### [Your instructions]
Write out all of the entries, matching the original exactly.

BEGIN Supplied entries

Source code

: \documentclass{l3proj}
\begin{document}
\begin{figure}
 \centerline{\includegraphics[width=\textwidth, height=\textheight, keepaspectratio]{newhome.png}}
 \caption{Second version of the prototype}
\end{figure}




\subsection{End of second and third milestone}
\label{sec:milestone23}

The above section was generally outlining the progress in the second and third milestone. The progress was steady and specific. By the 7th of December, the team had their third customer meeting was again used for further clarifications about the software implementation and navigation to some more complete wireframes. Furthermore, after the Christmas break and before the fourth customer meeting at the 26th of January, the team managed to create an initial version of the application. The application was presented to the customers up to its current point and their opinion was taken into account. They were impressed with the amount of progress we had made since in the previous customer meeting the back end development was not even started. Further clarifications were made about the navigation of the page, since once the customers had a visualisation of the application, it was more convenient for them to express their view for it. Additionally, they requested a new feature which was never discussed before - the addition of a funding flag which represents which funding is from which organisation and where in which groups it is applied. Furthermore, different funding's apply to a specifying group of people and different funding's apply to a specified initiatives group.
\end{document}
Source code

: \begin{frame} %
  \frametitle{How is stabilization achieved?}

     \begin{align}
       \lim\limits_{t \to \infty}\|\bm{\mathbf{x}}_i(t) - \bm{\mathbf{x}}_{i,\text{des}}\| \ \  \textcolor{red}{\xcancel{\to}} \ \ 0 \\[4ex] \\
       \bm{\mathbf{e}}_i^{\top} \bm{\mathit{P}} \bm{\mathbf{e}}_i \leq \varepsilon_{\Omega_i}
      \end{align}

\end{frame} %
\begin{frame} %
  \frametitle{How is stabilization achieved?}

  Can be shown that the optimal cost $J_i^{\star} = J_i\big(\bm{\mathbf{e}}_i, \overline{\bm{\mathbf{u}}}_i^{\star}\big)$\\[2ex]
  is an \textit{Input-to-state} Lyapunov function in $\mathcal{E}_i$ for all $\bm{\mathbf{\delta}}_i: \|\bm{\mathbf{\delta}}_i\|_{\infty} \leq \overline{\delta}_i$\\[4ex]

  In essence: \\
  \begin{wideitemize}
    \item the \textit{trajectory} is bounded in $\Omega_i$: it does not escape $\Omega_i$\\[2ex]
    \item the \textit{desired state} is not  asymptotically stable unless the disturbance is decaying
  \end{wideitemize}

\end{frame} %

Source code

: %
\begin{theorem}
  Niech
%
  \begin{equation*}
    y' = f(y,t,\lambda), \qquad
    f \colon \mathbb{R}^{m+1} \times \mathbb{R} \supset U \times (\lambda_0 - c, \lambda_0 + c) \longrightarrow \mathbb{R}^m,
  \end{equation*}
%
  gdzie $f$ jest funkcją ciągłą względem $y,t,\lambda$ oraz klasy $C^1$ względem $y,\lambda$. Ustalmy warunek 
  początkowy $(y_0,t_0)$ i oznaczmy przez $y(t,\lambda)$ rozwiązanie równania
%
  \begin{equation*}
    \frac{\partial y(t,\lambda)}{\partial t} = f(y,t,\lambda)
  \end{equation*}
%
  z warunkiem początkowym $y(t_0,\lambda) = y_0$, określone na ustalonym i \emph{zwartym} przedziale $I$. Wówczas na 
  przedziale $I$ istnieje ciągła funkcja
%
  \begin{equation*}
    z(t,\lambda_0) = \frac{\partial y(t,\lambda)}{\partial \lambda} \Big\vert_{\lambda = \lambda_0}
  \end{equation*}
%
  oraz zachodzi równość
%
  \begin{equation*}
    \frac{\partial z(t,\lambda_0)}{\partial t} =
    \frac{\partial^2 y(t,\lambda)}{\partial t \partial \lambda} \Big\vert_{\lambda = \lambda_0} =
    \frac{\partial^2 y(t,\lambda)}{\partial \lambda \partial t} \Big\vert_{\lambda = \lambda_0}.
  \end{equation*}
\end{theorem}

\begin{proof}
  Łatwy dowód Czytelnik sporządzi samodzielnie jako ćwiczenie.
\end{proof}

END Supplied entries

### [Task output]
Source code

: \documentclass{l3proj}
\begin{document}
\begin{figure}
 \centerline{\includegraphics[width=\textwidth, height=\textheight, keepaspectratio]{newhome.png}}
 \caption{Second version of the prototype}
\end{figure}




\subsection{End of second and third milestone}
\label{sec:milestone23}

The above section was generally outlining the progress in the second and third milestone. The progress was steady and specific. By the 7th of December, the team had their third customer meeting was again used for further clarifications about the software implementation and navigation to some more complete wireframes. Furthermore, after the Christmas break and before the fourth customer meeting at the 26th of January, the team managed to create an initial version of the application. The application was presented to the customers up to its current point and their opinion was taken into account. They were impressed with the amount of progress we had made since in the previous customer meeting the back end development was not even started. Further clarifications were made about the navigation of the page, since once the customers had a visualisation of the application, it was more convenient for them to express their view for it. Additionally, they requested a new feature which was never discussed before - the addition of a funding flag which represents which funding is from which organisation and where in which groups it is applied. Furthermore, different funding's apply to a specifying group of people and different funding's apply to a specified initiatives group.
\end{document}
Source code

: \begin{frame} %
  \frametitle{How is stabilization achieved?}

     \begin{align}
       \lim\limits_{t \to \infty}\|\bm{\mathbf{x}}_i(t) - \bm{\mathbf{x}}_{i,\text{des}}\| \ \  \textcolor{red}{\xcancel{\to}} \ \ 0 \\[4ex] \\
       \bm{\mathbf{e}}_i^{\top} \bm{\mathit{P}} \bm{\mathbf{e}}_i \leq \varepsilon_{\Omega_i}
      \end{align}

\end{frame} %
\begin{frame} %
  \frametitle{How is stabilization achieved?}

  Can be shown that the optimal cost $J_i^{\star} = J_i\big(\bm{\mathbf{e}}_i, \overline{\bm{\mathbf{u}}}_i^{\star}\big)$\\[2ex]
  is an \textit{Input-to-state} Lyapunov function in $\mathcal{E}_i$ for all $\bm{\mathbf{\delta}}_i: \|\bm{\mathbf{\delta}}_i\|_{\infty} \leq \overline{\delta}_i$\\[4ex]

  In essence: \\
  \begin{wideitemize}
    \item the \textit{trajectory} is bounded in $\Omega_i$: it does not escape $\Omega_i$\\[2ex]
    \item the \textit{desired state} is not  asymptotically stable unless the disturbance is decaying
  \end{wideitemize}

\end{frame} %

Source code

: %
\begin{theorem}
  Niech
%
  \begin{equation*}
    y' = f(y,t,\lambda), \qquad
    f \colon \mathbb{R}^{m+1} \times \mathbb{R} \supset U \times (\lambda_0 - c, \lambda_0 + c) \longrightarrow \mathbb{R}^m,
  \end{equation*}
%
  gdzie $f$ jest funkcją ciągłą względem $y,t,\lambda$ oraz klasy $C^1$ względem $y,\lambda$. Ustalmy warunek 
  początkowy $(y_0,t_0)$ i oznaczmy przez $y(t,\lambda)$ rozwiązanie równania
%
  \begin{equation*}
    \frac{\partial y(t,\lambda)}{\partial t} = f(y,t,\lambda)
  \end{equation*}
%
  z warunkiem początkowym $y(t_0,\lambda) = y_0$, określone na ustalonym i \emph{zwartym} przedziale $I$. Wówczas na 
  przedziale $I$ istnieje ciągła funkcja
%
  \begin{equation*}
    z(t,\lambda_0) = \frac{\partial y(t,\lambda)}{\partial \lambda} \Big\vert_{\lambda = \lambda_0}
  \end{equation*}
%
  oraz zachodzi równość
%
  \begin{equation*}
    \frac{\partial z(t,\lambda_0)}{\partial t} =
    \frac{\partial^2 y(t,\lambda)}{\partial t \partial \lambda} \Big\vert_{\lambda = \lambda_0} =
    \frac{\partial^2 y(t,\lambda)}{\partial \lambda \partial t} \Big\vert_{\lambda = \lambda_0}.
  \end{equation*}
\end{theorem}

\begin{proof}
  Łatwy dowód Czytelnik sporządzi samodzielnie jako ćwiczenie.
\end{proof}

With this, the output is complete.